Before I begin, I need to point out that this series is essentially erotica. If graphic sex scenes are not your cup of tea, then these are not the books for you.
The series starts in Dirty Kisses, where Bratva boss, Kazimir Stolonik, makes a surprise stop in New York upon hearing that his top washer was murdered. Whilst investigating, Kazimir is pointed to art dealer, Emily Chambers, as a replacement washer, but both are betrayed before the business can start. Also, there’s a serial killer. In the next book, Dirty Love, Emily and Kaz explore the idea of permanency in the midst of crazy siblings, an even crazier uncle, and quite a few shootouts. Also, we learn an interesting secret, and there’s a bonus novella that you can skip because it’s fully fleshed out in book 3.5.

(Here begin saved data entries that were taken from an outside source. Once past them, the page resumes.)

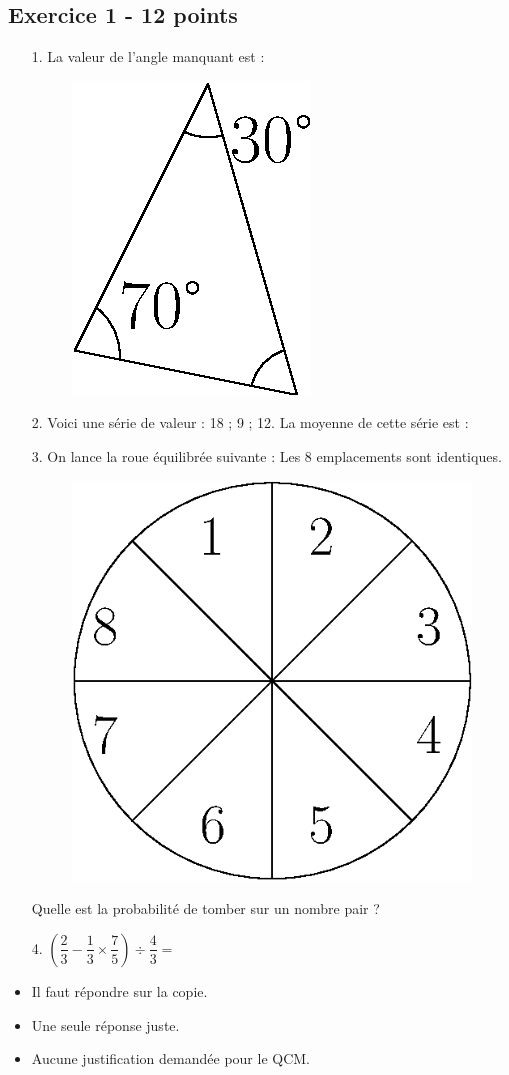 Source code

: \newpage \strut \newpage

\subsection*{Exercice 1 - 12 points}

\medskip

\begin{multicols}{2}

    \begin{enumerate}
        \item[1.] La valeur de l’angle manquant est :
        \begin{figure}[H]
            \centering
            \includegraphics[width=0.2\linewidth]{qcm1.eps}
        \end{figure}

        \item[2.] Voici une série de valeur : 18 ; 9 ; 12. \newline 
        La moyenne de cette série est : 

        \item[3.] On lance la roue équilibrée suivante : \newline 
        Les 8 emplacements sont identiques.
        \begin{figure}[H]
            \centering
            \includegraphics[width=0.2\linewidth]{qcm3.eps}
        \end{figure}
        Quelle est la probabilité de tomber sur un nombre pair ? 
        \item[4.] $\left( \dfrac{2}{3} - \dfrac{1}{3} \times \dfrac{7}{5} \right) \div \dfrac{4}{3} = $
    \end{enumerate} \columnbreak
    
    \begin{itemize}[label={$\bullet$}]
        \item Il faut répondre sur la copie. 
        \item Une seule réponse juste.
        \item Aucune justification demandée pour le QCM.
    \end{itemize}


\end{multicols}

Books three to five are technically all one overarching plot, but Wright, the author, does a pretty good job of breaking it up. In Dirty Hearts, Kazimir introduces Emily to Moscow and the Bratva only to receive a worrisome welcome. Kaz and Emily pop over to Paris until Kaz can figure which of his men will die first, only for the French to pop in, and things to go way left. Also, the author introduces us to her characters from her The Butcher and the Violinist. In Dirty Minds, Kazimir races around Paris trying to reunite with Emily after she is kidnapped by the Corsican. Also, there’s nukes, and Emily can’t play damsel in distress to save her life. And finally, in Dirty Passions, Kaz and Emily get back to Moscow and killing racists, but not before Kaz reminds the other mobs that he WILL NOT TOLERATE THE DISRESPECT. Also, fortune tellings.

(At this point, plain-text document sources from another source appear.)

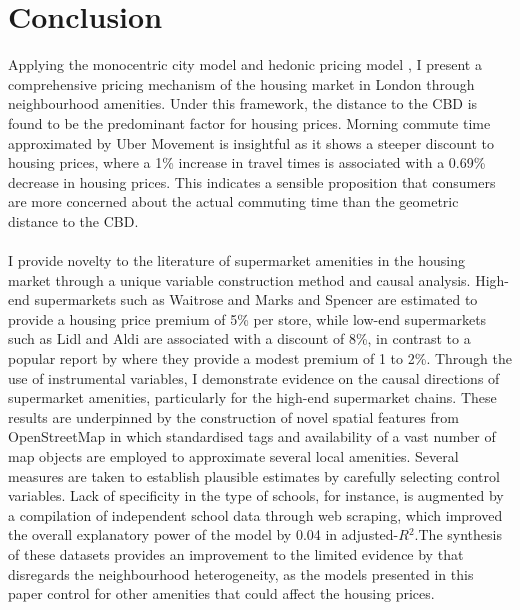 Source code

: \documentclass{article}
\begin{document}
\section{Conclusion} \label{section:conclusion}
Applying the monocentric city model \citep{AlonsoWilliam1964Lalu} and hedonic pricing model \citep{Rosen1984}, I present a comprehensive pricing mechanism of the housing market in London through neighbourhood amenities. Under this framework, the distance to the CBD is found to be the predominant factor for housing prices. Morning commute time approximated by Uber Movement is insightful as it shows a steeper discount to housing prices, where a 1\% increase in travel times is associated with a 0.69\% decrease in housing prices. This indicates a sensible proposition that consumers are more concerned about the actual commuting time than the geometric distance to the CBD.\\\\
I provide novelty to the literature of supermarket amenities in the housing market through a unique variable construction method and causal analysis. High-end supermarkets such as Waitrose and Marks and Spencer are estimated to provide a housing price premium of 5\% per store, while low-end supermarkets such as Lidl and Aldi are associated with a discount of 8\%, in contrast to a popular report by \citet{LloydsBank2016LivingHome} where they provide a modest premium of 1 to 2\%. Through the use of instrumental variables, I demonstrate evidence on the causal directions of supermarket amenities, particularly for the high-end supermarket chains. These results are underpinned by the construction of novel spatial features from OpenStreetMap in which standardised tags and availability of a vast number of map objects are employed to approximate several local amenities. Several measures are taken to establish plausible estimates by carefully selecting control variables. Lack of specificity in the type of schools, for instance, is augmented by a compilation of independent school data through web scraping, which improved the overall explanatory power of the model by 0.04 in adjusted-$R{^2}$.The synthesis of these datasets provides an improvement to the limited evidence by \citet{LloydsBank2016LivingHome} that disregards the neighbourhood heterogeneity, as the models presented in this paper control for other amenities that could affect the housing prices.\\\\
\end{document}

In Dirty Desires, which works in parallel to Dirty Hearts and is aptly numbered 3.5, we are introduced to Ava Jones, the black ballerina that Kaz’s cousin Misha has been obsessed with for at least a year. In the process of getting Ava to finally consider him as a romantic partner, Misha manages to neglect his cousin and the Bratva, his father’s funeral, and his common sense. Also, there’s a paternity test, and everybody’s connected to somebody’s mob. Wright had the audacity to hint at more stuff going on with this couple in the next book, but didn’t bother to actually write it. Thankfully, Wright is currently in the process of writing the sequel to this book, and I absolutely cannot wait.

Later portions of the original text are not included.